Water Filtration Vs. Water Softeners: The Pros And Cons

While most Americans can trust that their tap water is safe to drink, there's no guarantee that you'll enjoy the taste of it. Its flavor depends on several factors including where your tap water is sourced and how your local municipality purifies and stores your water. Fortunately, you can improve the taste and cleanliness of your water with a water filtration system and/or a water softener in your home. Although some people assume those terms are synonymous, they are not. Water filtration systems and water softeners work differently. Here are a few of the major advantages and disadvantages of each.

Water Softener

PROS

Reliable Taste

Water softeners are designed to remove two minerals from your water supply: magnesium and calcium. These are both naturally occurring minerals and the two most common minerals in water. They aren't added to your water; they are picked up when water moves through soil and rock. However, these minerals occur at different levels depending on the source of your water and its mineral content. One of the greatest advantages of having a water softener installed in your home is an improvement in the reliability of your water's flavor. By removing these minerals, you can trust that your water will taste the same from day to day.

Easier Cleaning

The removal of magnesium and calcium also makes cleaning easier because these minerals tend to get left behind as mineral deposits on surfaces in your home. Those hard water stains on your shower glass are calcium and magnesium. Without those deposits, you use less water, fewer cleaning products, and way less elbow grease.  

CONS

Limited Filtering

One of the biggest drawbacks of having only a water softener in your home is that your softener is filtering only minerals. They won't filter any other contaminants like chlorine or lead.

Water Filtration

PROS

Clean and Pure

Unlike water softeners, water filters are designed to target contaminants in the water, not minerals. They use different filtering processes to remove products like lead, chlorine, lithium, and boron from your drinking water.
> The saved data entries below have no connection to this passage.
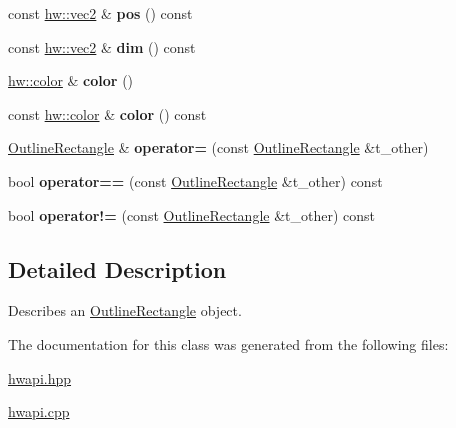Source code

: \begin{DoxyCompactItemize}
const \mbox{\hyperlink{structhw_1_1vec2}{hw\+::vec2}} \& {\bfseries pos} () const
\item 
\mbox{\label{classdummy__api_1_1OutlineRectangle_ac243b397a67c33eb0ef51636f478dd6b}} 
const \mbox{\hyperlink{structhw_1_1vec2}{hw\+::vec2}} \& {\bfseries dim} () const
\item 
\mbox{\label{classdummy__api_1_1OutlineRectangle_ac2bc2fe2a945d0f44542a4292d22121b}} 
\mbox{\hyperlink{structhw_1_1color}{hw\+::color}} \& {\bfseries color} ()
\item 
\mbox{\label{classdummy__api_1_1OutlineRectangle_a01eb26be86dd447712840373bfef2ee1}} 
const \mbox{\hyperlink{structhw_1_1color}{hw\+::color}} \& {\bfseries color} () const
\item 
\mbox{\label{classdummy__api_1_1OutlineRectangle_a9b738d776c0c85cdc28619ad44ef6adc}} 
\mbox{\hyperlink{classdummy__api_1_1OutlineRectangle}{Outline\+Rectangle}} \& {\bfseries operator=} (const \mbox{\hyperlink{classdummy__api_1_1OutlineRectangle}{Outline\+Rectangle}} \&t\+\_\+other)
\item 
\mbox{\label{classdummy__api_1_1OutlineRectangle_a27cfec77c438b1d6b4674e99a5c6687f}} 
bool {\bfseries operator==} (const \mbox{\hyperlink{classdummy__api_1_1OutlineRectangle}{Outline\+Rectangle}} \&t\+\_\+other) const
\item 
\mbox{\label{classdummy__api_1_1OutlineRectangle_a47d7fe9d8732c76650fce674273ab0af}} 
bool {\bfseries operator!=} (const \mbox{\hyperlink{classdummy__api_1_1OutlineRectangle}{Outline\+Rectangle}} \&t\+\_\+other) const
\end{DoxyCompactItemize}


\subsection{Detailed Description}
Describes an \mbox{\hyperlink{classdummy__api_1_1OutlineRectangle}{Outline\+Rectangle}} object. 

The documentation for this class was generated from the following files\+:\begin{DoxyCompactItemize}
\item 
\mbox{\hyperlink{hwapi_8hpp}{hwapi.\+hpp}}\item 
\mbox{\hyperlink{hwapi_8cpp}{hwapi.\+cpp}}\end{DoxyCompactItemize}
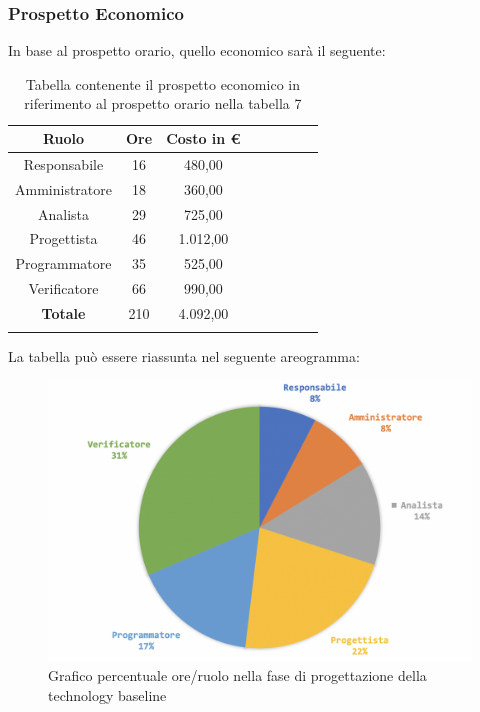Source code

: 		\subsubsection{Prospetto Economico}
		In base al prospetto orario, quello economico sarà il seguente: 
		
		\begin{longtable}{|c|c|c|c|c|c|c|c|}
			\hline
			\rowcolor{lighter-grayer}
			\textbf{Ruolo} & \textbf{Ore} & \textbf{Costo in € } \\
			\hline
			\endfirsthead
			
			\hline
			Responsabile 	    & 16 & 480,00\\
			\hline 
			\hline
			Amministratore	  & 18 & 360,00\\
			\hline
			\hline
			Analista 				& 29 & 725,00\\
			\hline
			\hline
			Progettista 		  & 46 & 1.012,00\\
			\hline
			\hline
			Programmatore 	 & 35 & 525,00\\
			\hline
			\hline
			Verificatore 		  & 66 & 990,00\\
			\hline
			\textbf{Totale} 	& 210 & 4.092,00\\
			\hline
			\caption{Tabella contenente il prospetto economico in riferimento al prospetto orario nella tabella 7}
		\end{longtable}
		\pagebreak
		
		La tabella può essere riassunta nel seguente areogramma:
		\begin{figure}[H]
			\centering
			\includegraphics[width=0.8\linewidth]{./images/progArch2.png}
			\caption{Grafico percentuale ore/ruolo nella fase di progettazione della technology baseline}
			\label{fig:grafico costi ruolo fase progettazione della technology baseline}
		\end{figure}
With a water filter, you can trust that every drop of water in your glass is free of contaminants and safe to drink.

Better Tasting

By removing chemicals that are common in drinking water like chlorine — a chemical used to purify water — a filtration system also massively improves the taste of your water.

CONS

Won't Soften

Because water filters don't target minerals, they won't soften your water. The two systems use completely different processes. For homeowners that want reliably clean water that's also softened, you would need both a filtration and a softening system.